DESCRIPTION OF THE TASK
Without copying any pictures, restate exactly the lines from the start of the records through the line containing "Description&$[a, b]$ is".
>>>>>
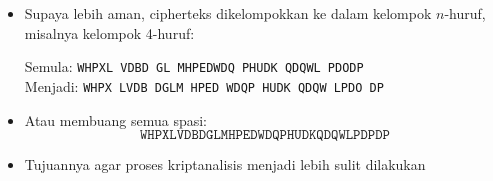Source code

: \documentclass{article}
\begin{document}

\begin{itemize}
    \item Supaya lebih aman, cipherteks dikelompokkan ke dalam kelompok $n$-huruf, misalnya kelompok 4-huruf:
    
    \noindent Semula: \texttt{WHPXL VDBD GL MHPEDWDQ PHUDK QDQWL PDODP}\\
    Menjadi: \texttt{WHPX LVDB DGLM HPED WDQP HUDK QDQW LPDO DP}
    
    \item Atau membuang semua spasi:
    \[ \texttt{WHPXLVDBDGLMHPEDWDQPHUDKQDQWLPDPDP} \]
    
    \item Tujuannya agar proses kriptanalisis menjadi lebih sulit dilakukan
\end{itemize}
\end{document}
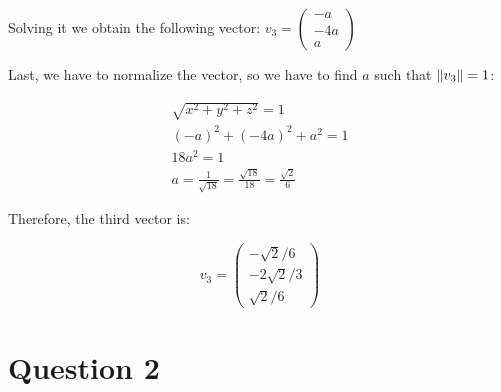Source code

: \documentclass[12pt]{article}
\begin{document}
Solving it we obtain the following vector:
$
v_3 = 
\begin{pmatrix}
    -a \\
    -4a \\
    a
\end{pmatrix}
$

Last, we have to normalize the vector, so we have to find $a$ such that
$\norm{v_3} = 1$:

\begin{gather*}
\sqrt{x^2 + y^2 + z^2} = 1 \\
(-a)^2 + (-4a)^2 + a^2 = 1 \\
18a^2 = 1 \\
a = \frac{1}{\sqrt{18}} = \frac{\sqrt{18}}{18} = \frac{\sqrt{2}}{6}
\end{gather*}

Therefore, the third vector is:

\[ v_3 = 
\begin{pmatrix}
    -\sqrt{2}/6 \\ -2\sqrt{2}/3 \\ \sqrt{2}/6
\end{pmatrix}
\]

\section*{Question 2}
\end{document}
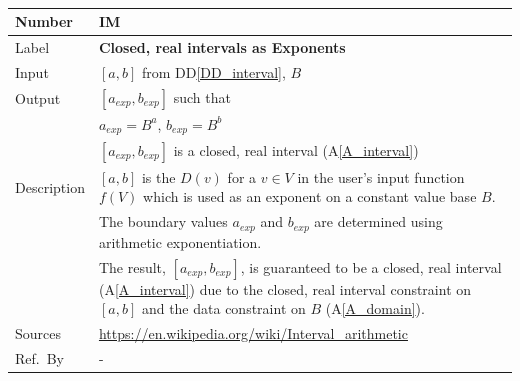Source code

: \documentclass[12pt]{article}
\newcommand{\colAwidth}{0.13\textwidth}
\newcommand{\colBwidth}{0.82\textwidth}
\newcommand{\ddref}[1]{DD\ref{#1}}
\newcommand{\aref}[1]{A\ref{#1}}
\newcounter{instnum} %
\begin{document}
~\newline

\noindent
\begin{minipage}{\textwidth}
	\renewcommand*{\arraystretch}{1.5}
	\begin{tabular}{| p{\colAwidth} | p{\colBwidth}|}
		\hline
		\rowcolor[gray]{0.9}
		Number& IM{instnum}\theinstnum \label{I_exponents}\\
		\hline
		Label& \bf  Closed, real intervals as Exponents\\
		\hline
		Input&$[a, b]$ from \ddref{DD_interval}, $B$\\
		\hline
		Output&$[a_{exp}, b_{exp}]$ such that\\
		&$a_{exp} = B^a$, $b_{exp} = B^b$\\
		&$[a_{exp}, b_{exp}]$ is a closed, real interval (\aref{A_interval}) \\
		\hline
		Description&$[a, b]$ is the $D(v)$ for a $v \in V$ in the user's input 
		function $f(V)$ which is used as an exponent on a constant value base 
		$B$. \\
		&The boundary values $a_{exp}$ and $b_{exp}$ are determined 
		using arithmetic exponentiation.\\
		& The result, $[a_{exp}, b_{exp}]$, is guaranteed to be a closed, real 
		interval (\aref{A_interval}) due to the closed, real interval 
		constraint on $[a, b]$ and the data constraint on $B$ (\aref{A_domain}).
		\\
		\hline
		Sources& \url{https://en.wikipedia.org/wiki/Interval_arithmetic} \\
		\hline
		Ref.\ By & -\\
		\hline
	\end{tabular}
\end{minipage}\\

~\newline
\end{document}
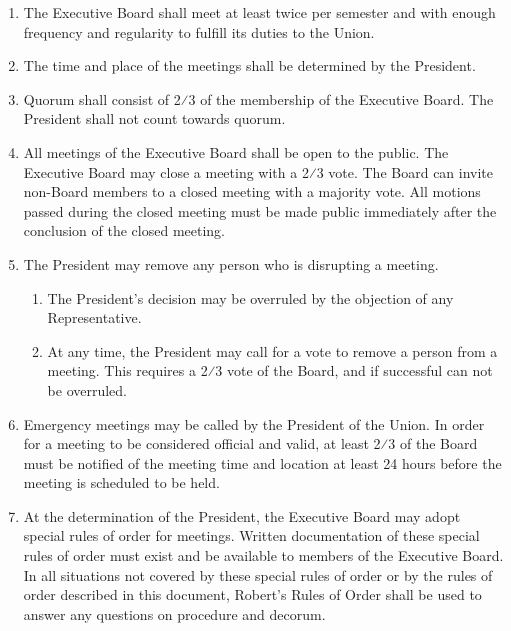 \begin{enumerate}
\item The Executive Board shall meet at least twice per semester and with enough frequency and regularity to fulfill its duties to the Union.
\item The time and place of the meetings shall be determined by the President.
\item Quorum shall consist of 2⁄3 of the membership of the Executive Board. The President shall not count towards quorum. 
\item All meetings of the Executive Board shall be open to the public. The Executive Board may close a meeting with a 2⁄3 vote. The Board can invite non-Board members to a closed meeting with a majority vote. All motions passed during the closed meeting must be made public immediately after the conclusion of the closed meeting.
\item The President may remove any person who is disrupting a meeting. 
\begin{enumerate}
\item The President’s decision may be overruled by the objection of any Representative.
\item At any time, the President may call for a vote to remove a person from a meeting. This requires a 2⁄3 vote of the Board, and if successful can not be overruled. 
\end{enumerate}
\item Emergency meetings may be called by the President of the Union. In order for a meeting to be considered official and valid, at least 2⁄3 of the Board must be notified of the meeting time and location at least 24 hours before the meeting is scheduled to be held.
\item At the determination of the President, the Executive Board may adopt special rules of order for meetings. Written documentation of these special rules of order must exist and be available to members of the Executive Board. In all situations not covered by these special rules of order or by the rules of order described in this document, Robert’s Rules of Order shall be used to answer any questions on procedure and decorum.
\end{enumerate}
<<<<<
YOUR SOLUTION
Source code

: \documentclass{article}
\begin{document}

\begin{itemize}
    \item Supaya lebih aman, cipherteks dikelompokkan ke dalam kelompok $n$-huruf, misalnya kelompok 4-huruf:
    
    \noindent Semula: \texttt{WHPXL VDBD GL MHPEDWDQ PHUDK QDQWL PDODP}\\
    Menjadi: \texttt{WHPX LVDB DGLM HPED WDQP HUDK QDQW LPDO DP}
    
    \item Atau membuang semua spasi:
    \[ \texttt{WHPXLVDBDGLMHPEDWDQPHUDKQDQWLPDPDP} \]
    
    \item Tujuannya agar proses kriptanalisis menjadi lebih sulit dilakukan
\end{itemize}
\end{document}
Source code

: \documentclass[12pt]{article}
\begin{document}
Solving it we obtain the following vector:
$
v_3 = 
\begin{pmatrix}
    -a \\
    -4a \\
    a
\end{pmatrix}
$

Last, we have to normalize the vector, so we have to find $a$ such that
$\norm{v_3} = 1$:

\begin{gather*}
\sqrt{x^2 + y^2 + z^2} = 1 \\
(-a)^2 + (-4a)^2 + a^2 = 1 \\
18a^2 = 1 \\
a = \frac{1}{\sqrt{18}} = \frac{\sqrt{18}}{18} = \frac{\sqrt{2}}{6}
\end{gather*}

Therefore, the third vector is:

\[ v_3 = 
\begin{pmatrix}
    -\sqrt{2}/6 \\ -2\sqrt{2}/3 \\ \sqrt{2}/6
\end{pmatrix}
\]

\section*{Question 2}
\end{document}
Source code

: \documentclass[12pt]{article}
\newcommand{\colAwidth}{0.13\textwidth}
\newcommand{\colBwidth}{0.82\textwidth}
\newcommand{\ddref}[1]{DD\ref{#1}}
\newcommand{\aref}[1]{A\ref{#1}}
\newcounter{instnum} %
\begin{document}
~\newline

\noindent
\begin{minipage}{\textwidth}
	\renewcommand*{\arraystretch}{1.5}
	\begin{tabular}{| p{\colAwidth} | p{\colBwidth}|}
		\hline
		\rowcolor[gray]{0.9}
		Number& IM{instnum}\theinstnum \label{I_exponents}\\
		\hline
		Label& \bf  Closed, real intervals as Exponents\\
		\hline
		Input&$[a, b]$ from \ddref{DD_interval}, $B$\\
		\hline
		Output&$[a_{exp}, b_{exp}]$ such that\\
		&$a_{exp} = B^a$, $b_{exp} = B^b$\\
		&$[a_{exp}, b_{exp}]$ is a closed, real interval (\aref{A_interval}) \\
		\hline
		Description&$[a, b]$ is the $D(v)$ for a $v \in V$ in the user's input 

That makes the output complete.